The international oil benchmark, Brent crude, dropped on Monday after climbing above the $70 per barrel mark for the first time in over 14 months.
Brent, against which Nigeria’s oil priced, fell by $1.30 to $68.06 per barrel as of 8:08pm Nigerian time on Monday, down from over $70 per barrel in the morning.
The rapid rise in prices in the morning came as Saudi Arabia’s energy ministry reported a drone attack on March 7 morning that hit a petroleum storage tank at the Ras Tanura port.
The drone attack ignited fears over disruptions in global oil supply, and a confluence of bullish political and economic developments provided further tailwind to the market, according to S&P Global Platts.
The attack, launched by Iranian-backed Houthi rebels from Yemen, galvanised fears over the security of the global oil supplies as the Ras Tanura port is one of the world’s largest oil shipping ports, with 33 million barrels of storage capacity and three terminals that export all of Saudi Arabia’s key crude oil grades, in addition to exporting condensates and refined products.
Saudi Arabia made good on its pledge to cut an additional one million barrels per day of its crude production in February, driving total output by OPEC and its Russia-led allies to a four-month low, according to the latest S&P Global Platts survey.
OPEC’s 13 members pumped 24.86 million bpd, a decrease of 840,000 bpd from January, while its nine partners added 12.97 million bpd, a rise of 60,000 bpd.
Combined, the so-called OPEC+ alliance produced 37.83 million bpd, its lowest since October, the survey found, putting the group’s compliance with its quotas at 113.5 per cent.
It was the first month-on-month decline since the bloc began tapering its unprecedented production cuts in July, when the global economy took its first tentative steps in recovering from the worst of the coronavirus pandemic.
Taking away Saudi Arabia’s voluntary extra cut would still put OPEC+ compliance at a solid 99.5 per cent, according to Platts calculations.
The kingdom, which is the world’s largest exporter of crude, averaged 8.13 million bpd of production in February, down from January’s 9.11 million bpd and well below its quota of 9.12 million bpd.
Saudi crude exports fell in the month and state oil giant Aramco also drew heavily from its storage volumes, while refinery maintenance depressed crude runs, the survey found.

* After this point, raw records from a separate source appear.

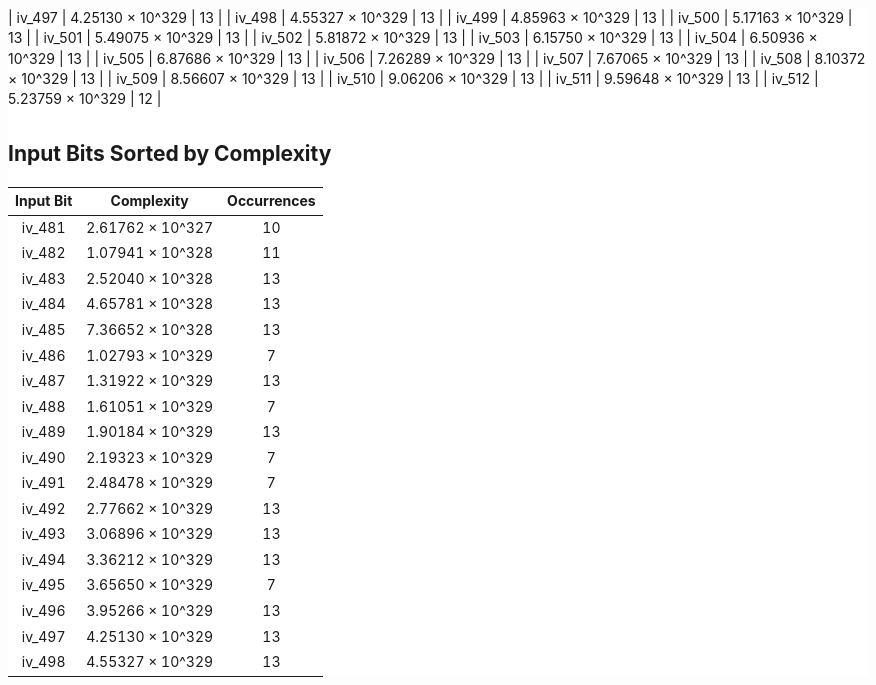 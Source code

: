 | iv_497 | 4.25130 × 10^329 | 13 |
| iv_498 | 4.55327 × 10^329 | 13 |
| iv_499 | 4.85963 × 10^329 | 13 |
| iv_500 | 5.17163 × 10^329 | 13 |
| iv_501 | 5.49075 × 10^329 | 13 |
| iv_502 | 5.81872 × 10^329 | 13 |
| iv_503 | 6.15750 × 10^329 | 13 |
| iv_504 | 6.50936 × 10^329 | 13 |
| iv_505 | 6.87686 × 10^329 | 13 |
| iv_506 | 7.26289 × 10^329 | 13 |
| iv_507 | 7.67065 × 10^329 | 13 |
| iv_508 | 8.10372 × 10^329 | 13 |
| iv_509 | 8.56607 × 10^329 | 13 |
| iv_510 | 9.06206 × 10^329 | 13 |
| iv_511 | 9.59648 × 10^329 | 13 |
| iv_512 | 5.23759 × 10^329 | 12 |

## Input Bits Sorted by Complexity

| Input Bit | Complexity | Occurrences |
|:---------:|:----------:|:-----------:|
| iv_481 | 2.61762 × 10^327 | 10 |
| iv_482 | 1.07941 × 10^328 | 11 |
| iv_483 | 2.52040 × 10^328 | 13 |
| iv_484 | 4.65781 × 10^328 | 13 |
| iv_485 | 7.36652 × 10^328 | 13 |
| iv_486 | 1.02793 × 10^329 | 7 |
| iv_487 | 1.31922 × 10^329 | 13 |
| iv_488 | 1.61051 × 10^329 | 7 |
| iv_489 | 1.90184 × 10^329 | 13 |
| iv_490 | 2.19323 × 10^329 | 7 |
| iv_491 | 2.48478 × 10^329 | 7 |
| iv_492 | 2.77662 × 10^329 | 13 |
| iv_493 | 3.06896 × 10^329 | 13 |
| iv_494 | 3.36212 × 10^329 | 13 |
| iv_495 | 3.65650 × 10^329 | 7 |
| iv_496 | 3.95266 × 10^329 | 13 |
| iv_497 | 4.25130 × 10^329 | 13 |
| iv_498 | 4.55327 × 10^329 | 13 | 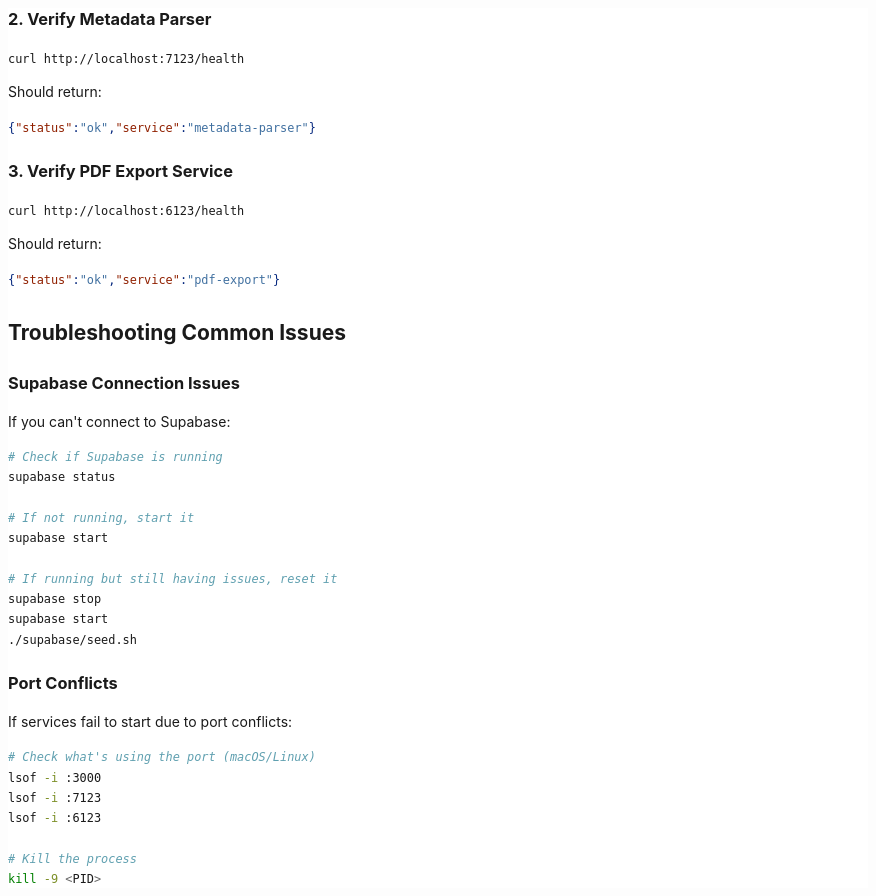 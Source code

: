 ### 2. Verify Metadata Parser

```bash
curl http://localhost:7123/health
```

Should return:
```json
{"status":"ok","service":"metadata-parser"}
```

### 3. Verify PDF Export Service

```bash
curl http://localhost:6123/health
```

Should return:
```json
{"status":"ok","service":"pdf-export"}
```

## Troubleshooting Common Issues

### Supabase Connection Issues

If you can't connect to Supabase:

```bash
# Check if Supabase is running
supabase status

# If not running, start it
supabase start

# If running but still having issues, reset it
supabase stop
supabase start
./supabase/seed.sh
```

### Port Conflicts

If services fail to start due to port conflicts:

```bash
# Check what's using the port (macOS/Linux)
lsof -i :3000
lsof -i :7123
lsof -i :6123

# Kill the process
kill -9 <PID>
```
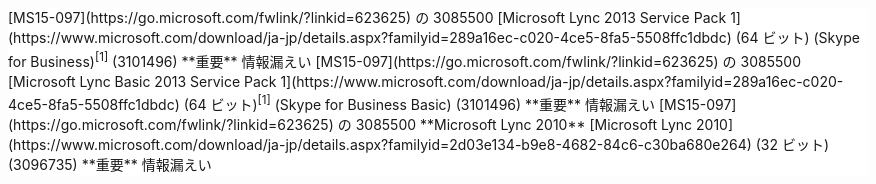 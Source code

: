</td>
<td style="border:1px solid black;">
[MS15-097](https://go.microsoft.com/fwlink/?linkid=623625) の 3085500

</td>
</tr>
<tr>
<td style="border:1px solid black;">
[Microsoft Lync 2013 Service Pack 1](https://www.microsoft.com/download/ja-jp/details.aspx?familyid=289a16ec-c020-4ce5-8fa5-5508ffc1dbdc) (64 ビット)  
(Skype for Business)<sup>[1]</sup>
(3101496)

</td>
<td style="border:1px solid black;">
**重要**  
情報漏えい

</td>
<td style="border:1px solid black;">
[MS15-097](https://go.microsoft.com/fwlink/?linkid=623625) の 3085500

</td>
</tr>
<tr>
<td style="border:1px solid black;">
[Microsoft Lync Basic 2013 Service Pack 1](https://www.microsoft.com/download/ja-jp/details.aspx?familyid=289a16ec-c020-4ce5-8fa5-5508ffc1dbdc) (64 ビット)<sup>[1]</sup>
(Skype for Business Basic)  
(3101496)

</td>
<td style="border:1px solid black;">
**重要**  
情報漏えい

</td>
<td style="border:1px solid black;">
[MS15-097](https://go.microsoft.com/fwlink/?linkid=623625) の 3085500

</td>
</tr>
<tr>
<td style="border:1px solid black;" colspan="3">
**Microsoft Lync 2010**

</td>
</tr>
<tr>
<td style="border:1px solid black;">
[Microsoft Lync 2010](https://www.microsoft.com/download/ja-jp/details.aspx?familyid=2d03e134-b9e8-4682-84c6-c30ba680e264) (32 ビット)  
(3096735)

</td>
<td style="border:1px solid black;">
**重要**  
情報漏えい
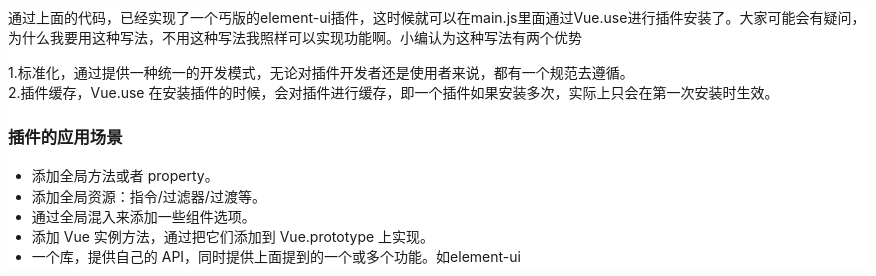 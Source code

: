 通过上面的代码，已经实现了一个丐版的element-ui插件，这时候就可以在main.js里面通过Vue.use进行插件安装了。大家可能会有疑问，为什么我要用这种写法，不用这种写法我照样可以实现功能啊。小编认为这种写法有两个优势

1.标准化，通过提供一种统一的开发模式，无论对插件开发者还是使用者来说，都有一个规范去遵循。  
2.插件缓存，Vue.use 在安装插件的时候，会对插件进行缓存，即一个插件如果安装多次，实际上只会在第一次安装时生效。

### 插件的应用场景
- 添加全局方法或者 property。
- 添加全局资源：指令/过滤器/过渡等。
- 通过全局混入来添加一些组件选项。
- 添加 Vue 实例方法，通过把它们添加到 Vue.prototype 上实现。
- 一个库，提供自己的 API，同时提供上面提到的一个或多个功能。如element-ui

The collective OPEC+ production restraint has helped power a robust rally in the oil market, with Platts assessing Dated Brent on March 5 at $69.005 per barrel, its highest since early January 2020.
But despite the price surge, the OPEC+ alliance appears set to keep a tight leash on supply through at least April, warning that the market may not be as strong as it looks, with upcoming seasonal refinery maintenance, still-bloated oil inventories, a largely grounded aviation sector, and continued lockdown measures in many countries.
At its March 4 meeting, the coalition agreed to roll over most quotas for another month, except for a 125,000 bpd rise greanted to Russia and a 20,000 bpd increase allowed for Kazakhstan. Saudi Arabia will maintain its voluntary one million bpd cut, as well, to continue tightening the market.